─── Entries shown

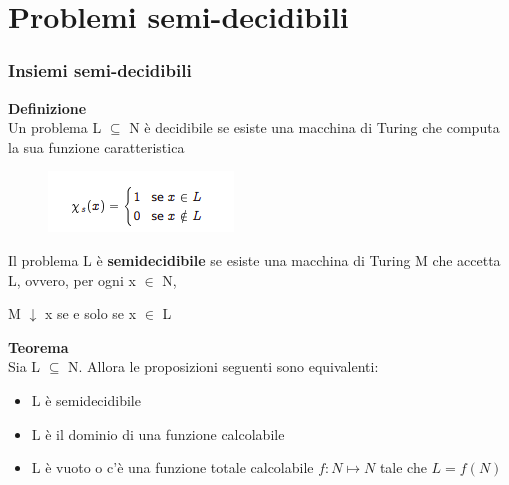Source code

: \chapter{Problemi semi-decidibili} \label{ch:capitolo5}
\subsection{Insiemi semi-decidibili}
\textbf{Definizione}\\
Un problema L $\subseteq$ N è decidibile se esiste una macchina di Turing che computa la sua funzione caratteristica\\
\begin{figure}[htp]
    \centering
    \includegraphics[scale=0.8]{tesi_stile/img/sem1.png}
\end{figure}
Il problema L è \textbf{semidecidibile} se esiste una macchina di Turing M che accetta L, ovvero, per ogni x $\in$ N,
\begin{center}
    M $\downarrow$ x se e solo se x $\in$ L
\end{center}
\textbf{Teorema}\\
Sia L  $\subseteq$ N. Allora le proposizioni seguenti sono equivalenti:
\begin{itemize}
    \item L è semidecidibile
    
    \item L è il dominio di una funzione calcolabile
    
    \item L è vuoto o c’è una funzione totale calcolabile $f : N \mapsto N$ tale che $L = f (N)$
\end{itemize}
\newpage
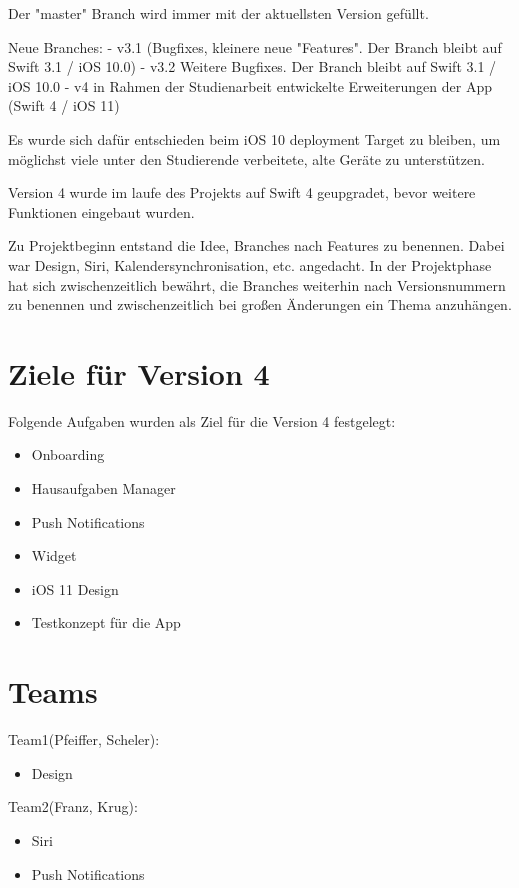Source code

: Der "master" Branch wird immer mit der aktuellsten Version gefüllt.

Neue Branches:
- v3.1 (Bugfixes, kleinere neue "Features". Der Branch bleibt auf Swift 3.1  / iOS 10.0)
- v3.2 Weitere Bugfixes. Der Branch bleibt auf Swift 3.1  / iOS 10.0 %
- v4 in Rahmen der Studienarbeit entwickelte Erweiterungen der App (Swift 4 / iOS 11)




Es wurde sich dafür entschieden beim iOS 10 deployment Target zu bleiben, um möglichst viele unter den Studierende verbeitete, alte Geräte zu unterstützen.

Version 4 wurde im laufe des Projekts auf Swift 4 geupgradet, bevor weitere Funktionen eingebaut wurden.

Zu Projektbeginn entstand die Idee, Branches nach Features zu benennen. Dabei war Design, Siri, Kalendersynchronisation, etc. angedacht. In der Projektphase hat sich zwischenzeitlich bewährt, die Branches weiterhin nach Versionsnummern zu benennen und zwischenzeitlich bei großen Änderungen ein Thema anzuhängen.




\section{Ziele für Version 4}
Folgende Aufgaben wurden als Ziel für die Version 4 festgelegt:
\begin{itemize}
\item Onboarding
\item Hausaufgaben Manager
\item Push Notifications
\item Widget
\item iOS 11 Design
\item Testkonzept für die App
\end{itemize}


\section{Teams}

Team1(Pfeiffer, Scheler):
\begin{itemize}
\item Design
\end{itemize}


Team2(Franz, Krug):
\begin{itemize}
\item Siri
\item Push Notifications
\end{itemize}


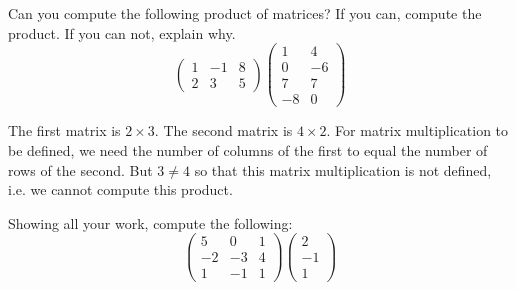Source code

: \documentclass[11pt,letterpaper]{article}
\begin{document}
\newpage





 Can you compute the following product of matrices? If you can, compute the product. If you can not, explain why. 
	\[
	\begin{pmatrix}
	1 & -1 & 8 \\
	2 & 3 & 5 
	\end{pmatrix}
	\begin{pmatrix}
	1 & 4 \\
	0 & -6 \\
	7 & 7 \\
	-8 & 0
	\end{pmatrix}
	\] \pspace

\sol The first matrix is $2 \times 3$. The second matrix is $4 \times 2$. For matrix multiplication to be defined, we need the number of columns of the first to equal the number of rows of the second. But $3 \neq 4$ so that this matrix multiplication is not defined, i.e. we cannot compute this product. 





\newpage





 Showing all your work, compute the following:
	\[
	\begin{pmatrix}
	5 & 0 & 1 \\
	-2 & -3 & 4 \\
	1 & -1 & 1
	\end{pmatrix}
	\begin{pmatrix}
	2 \\
	-1 \\
	1
	\end{pmatrix}
	\] \pspace
\end{document}

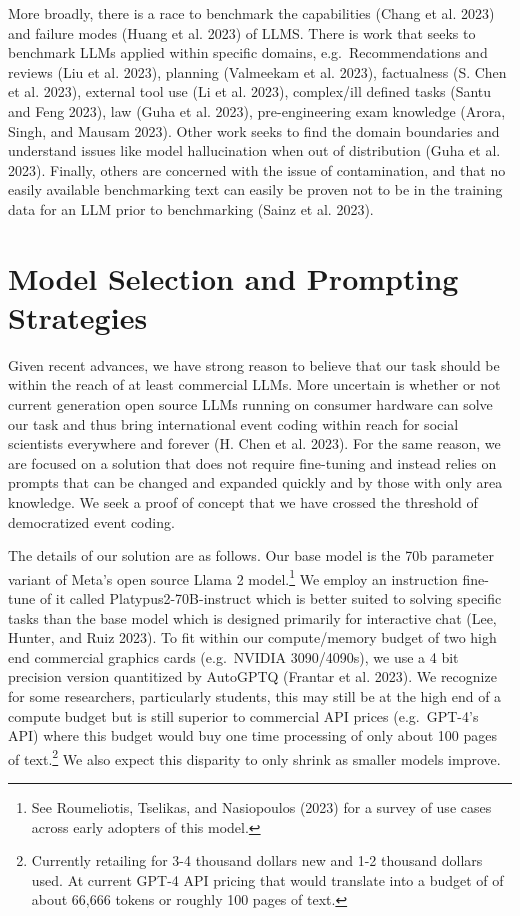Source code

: \documentclass[
]{article}
\begin{document}
More broadly, there is a race to benchmark the capabilities (Chang et
al. 2023) and failure modes (Huang et al. 2023) of LLMS. There is work
that seeks to benchmark LLMs applied within specific domains,
e.g.~Recommendations and reviews (Liu et al. 2023), planning (Valmeekam
et al. 2023), factualness (S. Chen et al. 2023), external tool use (Li
et al. 2023), complex/ill defined tasks (Santu and Feng 2023), law (Guha
et al. 2023), pre-engineering exam knowledge (Arora, Singh, and Mausam
2023). Other work seeks to find the domain boundaries and understand
issues like model hallucination when out of distribution (Guha et al.
2023). Finally, others are concerned with the issue of contamination,
and that no easily available benchmarking text can easily be proven not
to be in the training data for an LLM prior to benchmarking (Sainz et
al. 2023).

\section{Model Selection and Prompting
Strategies}\label{model-selection-and-prompting-strategies}

Given recent advances, we have strong reason to believe that our task
should be within the reach of at least commercial LLMs. More uncertain
is whether or not current generation open source LLMs running on
consumer hardware can solve our task and thus bring international event
coding within reach for social scientists everywhere and forever (H.
Chen et al. 2023). For the same reason, we are focused on a solution
that does not require fine-tuning and instead relies on prompts that can
be changed and expanded quickly and by those with only area knowledge.
We seek a proof of concept that we have crossed the threshold of
democratized event coding.

The details of our solution are as follows. Our base model is the 70b
parameter variant of Meta's open source Llama 2 model.\footnote{See
  Roumeliotis, Tselikas, and Nasiopoulos (2023) for a survey of use
  cases across early adopters of this model.} We employ an instruction
fine-tune of it called Platypus2-70B-instruct which is better suited to
solving specific tasks than the base model which is designed primarily
for interactive chat (Lee, Hunter, and Ruiz 2023). To fit within our
compute/memory budget of two high end commercial graphics cards
(e.g.~NVIDIA 3090/4090s), we use a 4 bit precision version quantitized
by AutoGPTQ (Frantar et al. 2023). We recognize for some researchers,
particularly students, this may still be at the high end of a compute
budget but is still superior to commercial API prices (e.g.~GPT-4's API)
where this budget would buy one time processing of only about 100 pages
of text.\footnote{Currently retailing for 3-4 thousand dollars new and
  1-2 thousand dollars used. At current GPT-4 API pricing that would
  translate into a budget of of about 66,666 tokens or roughly 100 pages
  of text.} We also expect this disparity to only shrink as smaller
models improve.
\end{document}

──────

*Exercise*. Each line above where the word "event" occurs should be copied out.

*Answer box*.
consumer hardware can solve our task and thus bring international event
democratized event coding.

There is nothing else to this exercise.